A solution in mathematics is a value (or set of values) that satisfies a given equation, inequality, or system — it makes the mathematical statement true when substituted.
Quick Reference:
Definition: A value or set of values that makes an equation or inequality true.
For equations: A solution satisfies $\text{LHS} = \text{RHS}$ when substituted.
Notation: Solution set: ${x = 3}$ or $x \in {3}$; for systems: $(x, y) = (2, 5)$
Types of solutions:
Unique solution (exactly one value satisfies the equation)
No solution (no value makes it true)
Infinite solutions (all real numbers satisfy it)
Verification: Substitute the solution back — if both sides are equal, it is correct.
Type: Core concept — algebra, equations, inequalities
Used in: Algebra, calculus, physics, engineering, economics
Definition
A solution to an equation is a value (or ordered tuple of values) that makes the equation a true statement. For the equation $2x + 3 = 11$, the solution is $x = 4$, because $2(4) + 3 = 11$ is true.
A solution to an inequality satisfies the inequality — for $x > 3$, any value greater than 3 is a solution. The solution to an inequality is typically an interval or a range, not a single value.
Types of Solutions
Unique solution
Most linear equations in one variable have exactly one solution. $3x - 6 = 9$ has exactly one solution: $x = 5$. A linear system of two equations in two variables typically has one solution — the point where the two lines intersect.
No solution
An equation like $x + 3 = x + 7$ simplifies to $3 = 7$ — a contradiction that is never true. This equation has no solution. In a system of linear equations, two parallel lines that never intersect have no common solution.
Infinite solutions
An equation like $2x + 4 = 2(x + 2)$ simplifies to $0 = 0$ — always true. Any real number satisfies it, so the solution is all real numbers. In a system, two identical equations overlap completely and have infinitely many shared solutions.
How to Verify a Solution
Substitute the proposed solution into the original equation and check that both sides are equal.
For $x = 4$ in $2x + 3 = 11$:
$$2(4) + 3 = 8 + 3 = 11 \checkmark$$
The solution is correct. If the two sides are not equal after substitution, the proposed solution is wrong.
Worked Examples of Solutions
Example 1: Solving and verifying a linear equation
Solve $5x - 7 = 18$.
$$5x = 18 + 7 = 25$$
$$x = 5$$
Verify: $5(5) - 7 = 25 - 7 = 18$ ✓
Final answer: $x = 5$
Example 2: Solution of a system
Solve the system: $x + y = 7$ and $x - y = 3$.
Adding the two equations: $2x = 10$, so $x = 5$.

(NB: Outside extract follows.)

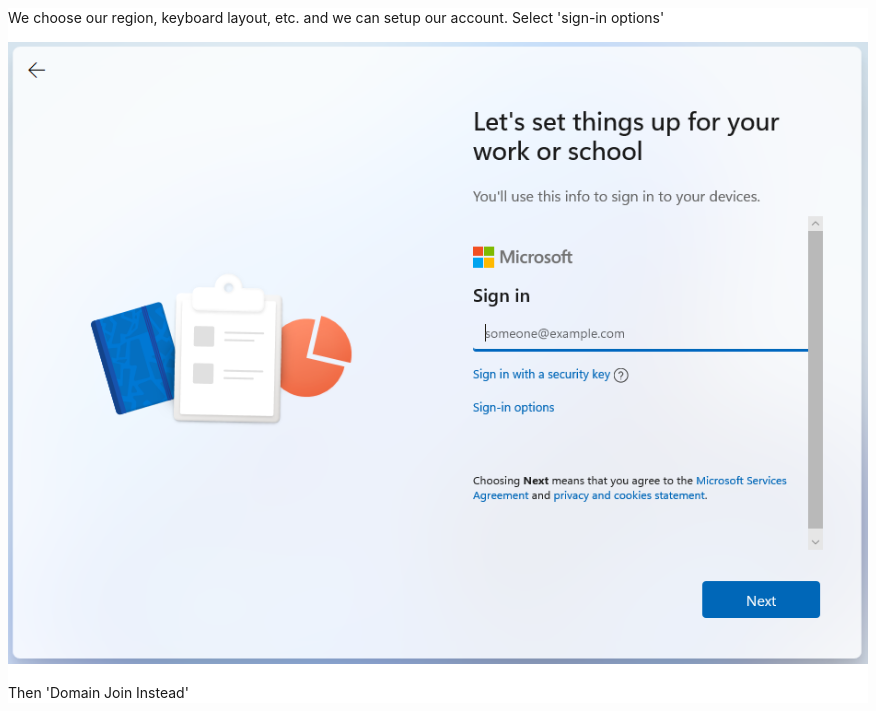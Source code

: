 We choose our region, keyboard layout, etc. and we can setup our account. Select 'sign-in options'

![](<../../../.gitbook/assets/image (210).png>)

Then 'Domain Join Instead'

Substituting: $5 + y = 7$, so $y = 2$.
Verify in both equations: $5 + 2 = 7$ ✓ and $5 - 2 = 3$ ✓
Final answer: $(x, y) = (5, 2)$
Example 3: No solution
Solve $3x + 1 = 3x + 5$.
Subtracting $3x$ from both sides: $1 = 5$ — a contradiction.
Final answer: No solution
Where Solutions Appear Across Mathematics
In algebra, a solution is a value of the variable. In geometry, a solution is a point satisfying a condition — all points equidistant from a given point form a circle.
In calculus, a solution to a differential equation is a function. The concept of "solution" scales across every branch of mathematics — what changes is the type of object solved for.
Common Confusions: What is a Solution vs Answer vs Root
A solution to an equation is not the same as the answer. The answer to "what is $3 + 4$?" is $7$.
The solution to the equation $x - 4 = 3$ is $x = 7$. Both are 7, but "solution" specifically means a value that satisfies a formal equation.
A solution set and a solution are different objects. The solution set is the collection of all values that satisfy the equation — written ${5}$ for a unique solution, $\emptyset$ for no solution, or $\mathbb{R}$ for all real numbers.
An approximate solution is not the same as an exact solution. $x = 1.414$ is an approximation of $\sqrt{2}$; the exact solution to $x^2 = 2$ is $x = \sqrt{2}$. Treat these as different unless the problem specifies a decimal approximation.